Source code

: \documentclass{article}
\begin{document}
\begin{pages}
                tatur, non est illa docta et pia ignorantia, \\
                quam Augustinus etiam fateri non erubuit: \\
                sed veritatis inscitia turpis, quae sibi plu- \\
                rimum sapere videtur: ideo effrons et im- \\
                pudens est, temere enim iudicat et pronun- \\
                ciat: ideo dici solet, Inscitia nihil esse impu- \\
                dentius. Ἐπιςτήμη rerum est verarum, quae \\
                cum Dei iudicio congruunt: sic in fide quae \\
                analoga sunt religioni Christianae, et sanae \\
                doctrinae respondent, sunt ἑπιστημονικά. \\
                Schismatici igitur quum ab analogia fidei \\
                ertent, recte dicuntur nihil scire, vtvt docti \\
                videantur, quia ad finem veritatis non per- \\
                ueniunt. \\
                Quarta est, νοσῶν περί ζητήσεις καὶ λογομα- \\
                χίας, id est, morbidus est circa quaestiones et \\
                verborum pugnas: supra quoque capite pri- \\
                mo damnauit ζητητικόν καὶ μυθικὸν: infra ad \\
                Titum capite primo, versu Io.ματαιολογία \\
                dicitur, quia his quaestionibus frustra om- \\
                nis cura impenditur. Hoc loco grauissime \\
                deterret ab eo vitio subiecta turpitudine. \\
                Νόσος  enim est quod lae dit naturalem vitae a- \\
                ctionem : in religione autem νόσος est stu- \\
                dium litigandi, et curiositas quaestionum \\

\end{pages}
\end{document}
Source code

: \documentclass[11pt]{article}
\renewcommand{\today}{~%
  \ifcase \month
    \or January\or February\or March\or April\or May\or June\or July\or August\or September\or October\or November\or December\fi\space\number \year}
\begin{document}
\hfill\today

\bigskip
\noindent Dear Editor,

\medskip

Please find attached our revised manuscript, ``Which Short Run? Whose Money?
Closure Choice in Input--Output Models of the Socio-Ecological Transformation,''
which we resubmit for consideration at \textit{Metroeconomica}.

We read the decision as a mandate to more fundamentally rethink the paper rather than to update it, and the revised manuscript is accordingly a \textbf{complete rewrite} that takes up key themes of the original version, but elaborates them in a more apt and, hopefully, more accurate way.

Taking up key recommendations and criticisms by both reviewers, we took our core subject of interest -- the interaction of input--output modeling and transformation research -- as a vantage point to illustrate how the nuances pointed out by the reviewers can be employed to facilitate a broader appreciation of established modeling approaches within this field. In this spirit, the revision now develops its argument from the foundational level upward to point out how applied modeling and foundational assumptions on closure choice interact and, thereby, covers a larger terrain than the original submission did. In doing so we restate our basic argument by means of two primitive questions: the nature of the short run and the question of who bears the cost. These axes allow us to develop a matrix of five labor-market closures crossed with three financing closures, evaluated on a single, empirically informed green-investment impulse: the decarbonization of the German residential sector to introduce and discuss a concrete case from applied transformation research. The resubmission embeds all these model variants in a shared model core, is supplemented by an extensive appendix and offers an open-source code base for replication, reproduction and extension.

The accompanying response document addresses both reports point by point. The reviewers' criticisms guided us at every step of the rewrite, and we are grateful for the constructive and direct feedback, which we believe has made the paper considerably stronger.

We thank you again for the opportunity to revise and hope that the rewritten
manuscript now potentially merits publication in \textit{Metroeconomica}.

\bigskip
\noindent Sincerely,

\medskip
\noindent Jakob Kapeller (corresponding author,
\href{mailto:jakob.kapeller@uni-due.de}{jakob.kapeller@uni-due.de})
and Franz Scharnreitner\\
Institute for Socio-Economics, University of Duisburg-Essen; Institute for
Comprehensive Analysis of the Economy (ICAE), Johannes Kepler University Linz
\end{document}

- _Task details_: Look over the listing and return each line that holds "capite".

- _Task solution_:
                verborum pugnas: supra quoque capite pri- \\
                Titum capite primo, versu Io.ματαιολογία \\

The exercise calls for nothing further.